AIM OF THE EXERCISE:
Please restate the records that follow exactly, skipping their images.
== RECORDS
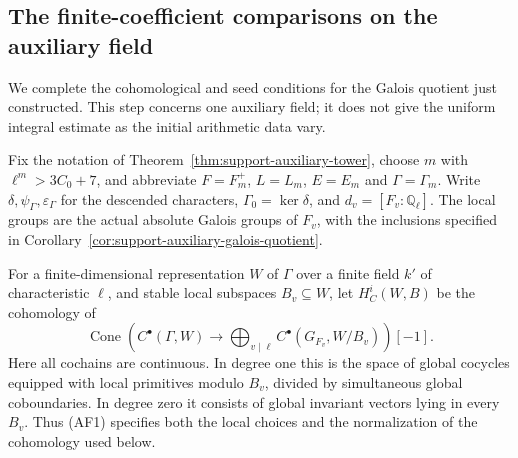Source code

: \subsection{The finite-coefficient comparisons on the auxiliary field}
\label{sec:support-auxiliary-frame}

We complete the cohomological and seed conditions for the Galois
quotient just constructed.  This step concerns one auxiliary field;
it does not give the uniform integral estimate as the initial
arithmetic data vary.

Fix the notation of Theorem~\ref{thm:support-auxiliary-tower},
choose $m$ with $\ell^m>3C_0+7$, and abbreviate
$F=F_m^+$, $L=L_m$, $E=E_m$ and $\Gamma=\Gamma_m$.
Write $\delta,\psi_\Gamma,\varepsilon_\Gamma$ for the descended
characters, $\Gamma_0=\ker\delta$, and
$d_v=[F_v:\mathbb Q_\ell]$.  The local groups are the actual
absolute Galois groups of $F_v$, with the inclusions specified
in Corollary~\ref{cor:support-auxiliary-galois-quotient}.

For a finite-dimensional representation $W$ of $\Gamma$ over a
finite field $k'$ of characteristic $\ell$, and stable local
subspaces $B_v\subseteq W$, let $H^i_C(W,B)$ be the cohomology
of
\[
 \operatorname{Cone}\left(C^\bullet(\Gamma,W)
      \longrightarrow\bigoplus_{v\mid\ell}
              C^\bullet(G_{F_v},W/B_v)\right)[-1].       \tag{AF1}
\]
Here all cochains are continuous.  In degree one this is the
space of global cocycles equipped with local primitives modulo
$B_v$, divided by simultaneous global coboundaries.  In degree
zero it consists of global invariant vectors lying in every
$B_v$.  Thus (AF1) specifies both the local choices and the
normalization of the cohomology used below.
====
EXPECTED OUTPUT:
Source code

: \subsection{The finite-coefficient comparisons on the auxiliary field}
\label{sec:support-auxiliary-frame}

We complete the cohomological and seed conditions for the Galois
quotient just constructed.  This step concerns one auxiliary field;
it does not give the uniform integral estimate as the initial
arithmetic data vary.

Fix the notation of Theorem~\ref{thm:support-auxiliary-tower},
choose $m$ with $\ell^m>3C_0+7$, and abbreviate
$F=F_m^+$, $L=L_m$, $E=E_m$ and $\Gamma=\Gamma_m$.
Write $\delta,\psi_\Gamma,\varepsilon_\Gamma$ for the descended
characters, $\Gamma_0=\ker\delta$, and
$d_v=[F_v:\mathbb Q_\ell]$.  The local groups are the actual
absolute Galois groups of $F_v$, with the inclusions specified
in Corollary~\ref{cor:support-auxiliary-galois-quotient}.

For a finite-dimensional representation $W$ of $\Gamma$ over a
finite field $k'$ of characteristic $\ell$, and stable local
subspaces $B_v\subseteq W$, let $H^i_C(W,B)$ be the cohomology
of
\[
 \operatorname{Cone}\left(C^\bullet(\Gamma,W)
      \longrightarrow\bigoplus_{v\mid\ell}
              C^\bullet(G_{F_v},W/B_v)\right)[-1].       \tag{AF1}
\]
Here all cochains are continuous.  In degree one this is the
space of global cocycles equipped with local primitives modulo
$B_v$, divided by simultaneous global coboundaries.  In degree
zero it consists of global invariant vectors lying in every
$B_v$.  Thus (AF1) specifies both the local choices and the
normalization of the cohomology used below.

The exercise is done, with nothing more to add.